13 febbraio 2008

Né secco né umido.

"Dal momento che lo chiede con tanta buona grazia, giovanotto, io le dico: con le disgrazie basta incominciare. E quando sono incominciate, non c'è niente che le faccia fermare, si estendono, si sviluppano come una merce a buon mercato e di largo consumo. L'allegria, invece, compagno mio, è una pianta capricciosa, difficile da coltivare, che fa poca ombra, che dura poco e che richiede cure costanti e terreno concimato, né secco né umido, né esposto ai venti, insomma una coltivazione che viene a costar cara, adatta a quelli che son ricchi, pieni di soldi. L'allegria va conservata nello champagne; mentre la cachaça tuttalpiú consola delle disgrazie, quando consola. La disgrazia è una pianta dal legno resistente; a ficcarne un germoglio nella terra, non c'è bisogno di occuparsene, cresce da sola, frondeggia e ne son piene le strade. Nel cortile dei poveri, poi, amico mio, la disgrazia nasce in quantità, non si vede altra pianta.
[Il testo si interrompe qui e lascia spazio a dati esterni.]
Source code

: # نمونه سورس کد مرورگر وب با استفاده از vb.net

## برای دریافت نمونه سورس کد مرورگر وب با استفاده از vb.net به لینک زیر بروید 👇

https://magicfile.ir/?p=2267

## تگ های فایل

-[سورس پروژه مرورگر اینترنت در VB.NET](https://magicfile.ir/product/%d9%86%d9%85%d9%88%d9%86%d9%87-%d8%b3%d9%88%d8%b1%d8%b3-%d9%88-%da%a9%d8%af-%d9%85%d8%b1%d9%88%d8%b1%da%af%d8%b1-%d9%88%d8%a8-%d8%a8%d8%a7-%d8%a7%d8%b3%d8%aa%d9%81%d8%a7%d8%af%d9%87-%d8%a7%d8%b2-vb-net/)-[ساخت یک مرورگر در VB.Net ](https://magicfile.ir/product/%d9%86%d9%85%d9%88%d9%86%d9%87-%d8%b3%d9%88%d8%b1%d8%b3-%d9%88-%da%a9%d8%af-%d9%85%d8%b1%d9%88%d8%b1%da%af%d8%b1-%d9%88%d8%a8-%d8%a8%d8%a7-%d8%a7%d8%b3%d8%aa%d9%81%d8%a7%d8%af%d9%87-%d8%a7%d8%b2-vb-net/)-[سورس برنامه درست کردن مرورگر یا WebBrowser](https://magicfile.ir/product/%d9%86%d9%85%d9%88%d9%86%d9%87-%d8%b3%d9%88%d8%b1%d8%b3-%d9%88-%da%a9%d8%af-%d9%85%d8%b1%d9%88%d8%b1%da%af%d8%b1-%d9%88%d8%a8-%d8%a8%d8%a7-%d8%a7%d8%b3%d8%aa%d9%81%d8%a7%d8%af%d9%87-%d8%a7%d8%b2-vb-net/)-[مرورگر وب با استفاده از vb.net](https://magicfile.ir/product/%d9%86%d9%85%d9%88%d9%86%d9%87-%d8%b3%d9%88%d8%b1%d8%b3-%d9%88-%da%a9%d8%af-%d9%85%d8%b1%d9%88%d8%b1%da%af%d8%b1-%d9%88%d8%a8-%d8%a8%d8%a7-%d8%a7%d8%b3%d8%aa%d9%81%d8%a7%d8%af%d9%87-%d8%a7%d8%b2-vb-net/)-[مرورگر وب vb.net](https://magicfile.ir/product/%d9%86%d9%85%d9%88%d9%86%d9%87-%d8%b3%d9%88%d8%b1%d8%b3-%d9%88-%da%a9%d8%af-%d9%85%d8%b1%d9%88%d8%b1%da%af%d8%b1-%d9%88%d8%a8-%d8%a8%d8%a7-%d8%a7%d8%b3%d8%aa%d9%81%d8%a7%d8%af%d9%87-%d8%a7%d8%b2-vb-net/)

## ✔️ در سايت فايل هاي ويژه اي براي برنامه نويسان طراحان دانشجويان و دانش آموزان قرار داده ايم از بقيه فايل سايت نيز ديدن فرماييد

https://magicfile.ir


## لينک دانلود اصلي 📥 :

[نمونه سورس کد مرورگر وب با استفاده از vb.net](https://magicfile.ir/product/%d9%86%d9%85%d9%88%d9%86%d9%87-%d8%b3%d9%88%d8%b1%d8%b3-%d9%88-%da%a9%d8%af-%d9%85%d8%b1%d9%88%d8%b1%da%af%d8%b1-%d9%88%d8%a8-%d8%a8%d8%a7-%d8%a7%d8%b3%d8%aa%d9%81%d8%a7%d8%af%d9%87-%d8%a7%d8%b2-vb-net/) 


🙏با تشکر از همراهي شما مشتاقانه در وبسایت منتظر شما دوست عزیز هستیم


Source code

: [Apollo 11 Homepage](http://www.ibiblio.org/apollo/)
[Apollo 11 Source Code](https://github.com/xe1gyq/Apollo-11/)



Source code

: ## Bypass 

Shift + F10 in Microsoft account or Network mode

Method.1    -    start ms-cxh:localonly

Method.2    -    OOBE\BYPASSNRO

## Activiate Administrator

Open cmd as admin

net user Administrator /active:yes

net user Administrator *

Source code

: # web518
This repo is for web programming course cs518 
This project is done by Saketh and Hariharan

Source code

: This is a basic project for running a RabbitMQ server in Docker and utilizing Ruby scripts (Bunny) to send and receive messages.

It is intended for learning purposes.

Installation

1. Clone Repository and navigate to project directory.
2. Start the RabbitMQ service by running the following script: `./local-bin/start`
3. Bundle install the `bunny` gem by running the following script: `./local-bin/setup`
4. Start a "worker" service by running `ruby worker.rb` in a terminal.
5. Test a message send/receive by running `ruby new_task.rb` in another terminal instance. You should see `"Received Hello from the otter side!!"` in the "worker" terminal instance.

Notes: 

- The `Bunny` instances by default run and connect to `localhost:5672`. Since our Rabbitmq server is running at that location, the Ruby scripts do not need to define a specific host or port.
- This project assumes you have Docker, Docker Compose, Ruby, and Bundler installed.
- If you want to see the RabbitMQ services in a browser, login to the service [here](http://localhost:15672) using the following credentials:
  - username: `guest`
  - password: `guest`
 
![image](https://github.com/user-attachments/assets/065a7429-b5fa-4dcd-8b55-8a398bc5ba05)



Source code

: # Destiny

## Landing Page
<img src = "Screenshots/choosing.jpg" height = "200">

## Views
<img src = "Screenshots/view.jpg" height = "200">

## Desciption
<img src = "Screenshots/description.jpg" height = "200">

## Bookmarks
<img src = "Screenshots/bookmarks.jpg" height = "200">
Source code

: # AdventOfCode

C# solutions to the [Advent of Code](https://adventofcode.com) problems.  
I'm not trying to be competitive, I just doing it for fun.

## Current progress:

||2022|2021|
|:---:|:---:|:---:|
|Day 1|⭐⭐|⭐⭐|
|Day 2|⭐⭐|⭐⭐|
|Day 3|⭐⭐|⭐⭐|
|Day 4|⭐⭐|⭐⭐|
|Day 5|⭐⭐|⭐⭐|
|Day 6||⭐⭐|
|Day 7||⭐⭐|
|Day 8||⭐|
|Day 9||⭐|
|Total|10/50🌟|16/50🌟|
Se un tizio non ha la pelle indurita e la schiena incallita con calli di dentro e di fuori, è inutile che ricorra agli encantados, non c'è ebó che tenga. E le dico un'altra cosa, mio bel signore, non per darmi delle arie né per lodare a tutti i costi i poveri diavoli, ma perché è la pura verità: non c'è che il povero che abbia razza e coraggio sufficienti a far fronte a tante disgrazie e continuare a vivere lo stesso."